The world economic and political landscapes are changing fast. The Second World War set into motion some big changes in the world: the cold war, communist isolation in China, European integration and United States dominance in world economic affairs. But before the twentieth century was over many of these were overturned: the Soviet Union collapsed, China virtually adopted the market economy and opened up to international trade and the then European Economic Community got closer together, only to start moving apart again.

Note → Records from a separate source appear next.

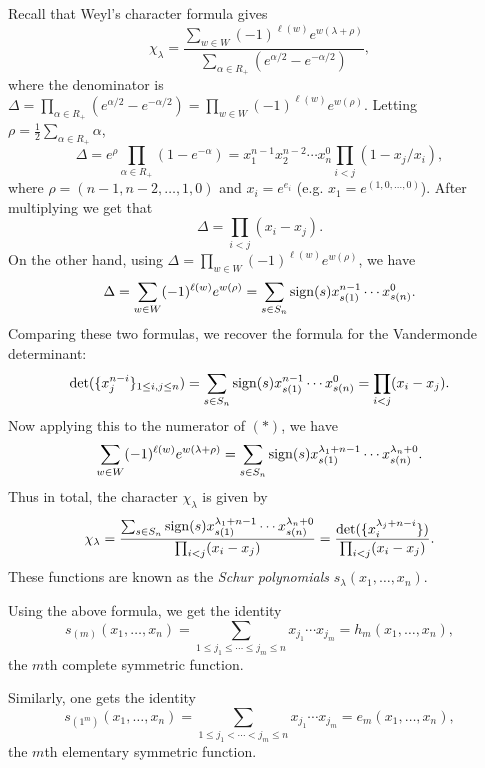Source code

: \begin{remark}
  Recall that Weyl's character formula
  gives
  \[
    \chi_{\lambda}
    = \frac{\sum_{w \in W} (-1)^{\ell(w)} e^{w(\lambda + \rho)}}
    {\sum_{\alpha \in R_+} (e^{\alpha / 2} - e^{-\alpha / 2})}, \tag{$*$}
  \]
  where the denominator
  is $\Delta = \prod_{\alpha \in R_+} (e^{\alpha / 2} - e^{-\alpha / 2}) = \prod_{w \in W} (-1)^{\ell(w)} e^{w(\rho)}$.
  Letting $\rho = \frac{1}{2} \sum_{\alpha \in R_+} \alpha$,
  \[
    \Delta = e^\rho \prod_{\alpha \in R_+} (1 - e^{-\alpha})
    = x_1^{n - 1} x_2^{n - 2} \cdots x_n^0
    \prod_{i < j} (1 - x_j / x_i),
  \]
  where $\rho = (n - 1, n - 2, \dots, 1, 0)$
  and $x_i = e^{e_i}$ (e.g.
  $x_1 = e^{(1, 0, \dots, 0)}$).
  After multiplying we get that
  \[
    \Delta = \prod_{i < j} (x_i - x_j).
  \]
  On the other hand, using
  $\Delta = \prod_{w \in W} (-1)^{\ell(w)} e^{w(\rho)}$,
  we have
  \[
    \Delta = \sum_{w \in W} (-1)^{\ell(w)} e^{w(\rho)}
    = \sum_{s \in S_n} \sign(s) x^{n - 1}_{s(1)} \cdots x^0_{s(n)}.
  \]
  Comparing these two formulas,
  we recover the formula for the
  Vandermonde determinant:
  \[
    \det(\{x_j^{n - i}\}_{1 \le i, j \le n})
    = \sum_{s \in S_n} \sign(s) x^{n - 1}_{s(1)} \cdots x^0_{s(n)}
    = \prod_{i < j} (x_i - x_j).
  \]
  Now applying this to the numerator of
  $(*)$, we have
  \[
    \sum_{w \in W} (-1)^{\ell(w)} e^{w(\lambda + \rho)}
    = \sum_{s \in S_n} \sign(s) x^{\lambda_1 + n - 1}_{s(1)} \cdots x^{\lambda_n + 0}_{s(n)}.
  \]
  Thus in total, the
  character $\chi_{\lambda}$ is given by
  \[
    \chi_{\lambda}
    = \frac{\sum_{s \in S_n} \sign(s) x^{\lambda_1 + n - 1}_{s(1)} \cdots x^{\lambda_n + 0}_{s(n)}}
    {\prod_{i < j} (x_i - x_j)}
    = \frac{\det(\{x_i^{\lambda_j + n - i}\})}{\prod_{i < j} (x_i - x_j)}.
  \]
  These functions are known as the
  \emph{Schur polynomials}
  $s_\lambda(x_1, \dots, x_n)$.
\end{remark}

\begin{example}[Character of $S^m V$]
  Using the above formula, we get the identity
  \[
    s_{(m)}(x_1, \dots, x_n)
    = \sum_{1 \le j_1 \le \cdots \le j_m \le n} x_{j_1} \cdots x_{j_m}
    = h_m(x_1, \dots, x_n),
  \]
  the $m$th complete symmetric function.
\end{example}

\begin{example}
  Similarly, one gets the identity
  \[
    s_{(1^m)}(x_1, \dots, x_n)
    = \sum_{1 \le j_1 < \cdots < j_m \le n} x_{j_1} \cdots x_{j_m}
    = e_m(x_1, \dots, x_n),
  \]
  the $m$th elementary symmetric function.
\end{example}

The political and economic world is in a state of flux and unless countries reform to stay abreast of developments they will stagnate economically and run the risk of political extremism. There is no better example than Greece, once a fast growing small economy that reasserted itself after the collapse of dictatorship in 1974, now a stagnating dependent economy ruled by unholy political alliances.

Reform is essential to a country. In the 1970s Britain brought in the IMF to rescue it from bankruptcy; in the Thatcher and Blair years that followed a New Britain was born, to flourish for three decades until political extremism in the shape of Brexit is threatening its new age. Germany at the turn of the millennium was the “sick man of Europe”, to be revived and become the dominant European economic power after Gerhard Schroeder’s extensive reforms.

Why do some countries succeed to reform and others fail? I believe that the answer to this question is in the politics and not the economics. Economists have a good idea of the reforms that can improve economic performance. There are of course disagreements but there are more agreements than disagreements.

Flexible and adaptable economies bring more prosperity than rigidly regulated economies. Digital technologies, especially in the public sector, improve performance. Inevitably, flexibility and new technologies displace some workers – how much governments help these workers in their transition to the new economy is a political decision. In my view government can and should help a lot. Promising to bring back jobs that vanished because they became uncompetitive, as Donald Trump did in his presidential campaign, is not feasible. A European-style flexicurity system, with democratic choice of the degree of government-funded security, is a much better way to deal with the uncertainties of flexible markets.

The main reason for a failure of reform is that instead of influential groups in the population taking on the role of reform “owners”, influential groups become status quo “owners”. In other words, when the need for reform becomes patently obvious to the outsider, the insiders form coalitions to stop reform instead of pushing it for everyone’s benefit. The famous (or infamous) statement by the Prime Minister of Greece in July 2015, saying that although he does not agree with the reforms proposed by the international lenders he will take them on, is a good example of the refusal to own the reforms.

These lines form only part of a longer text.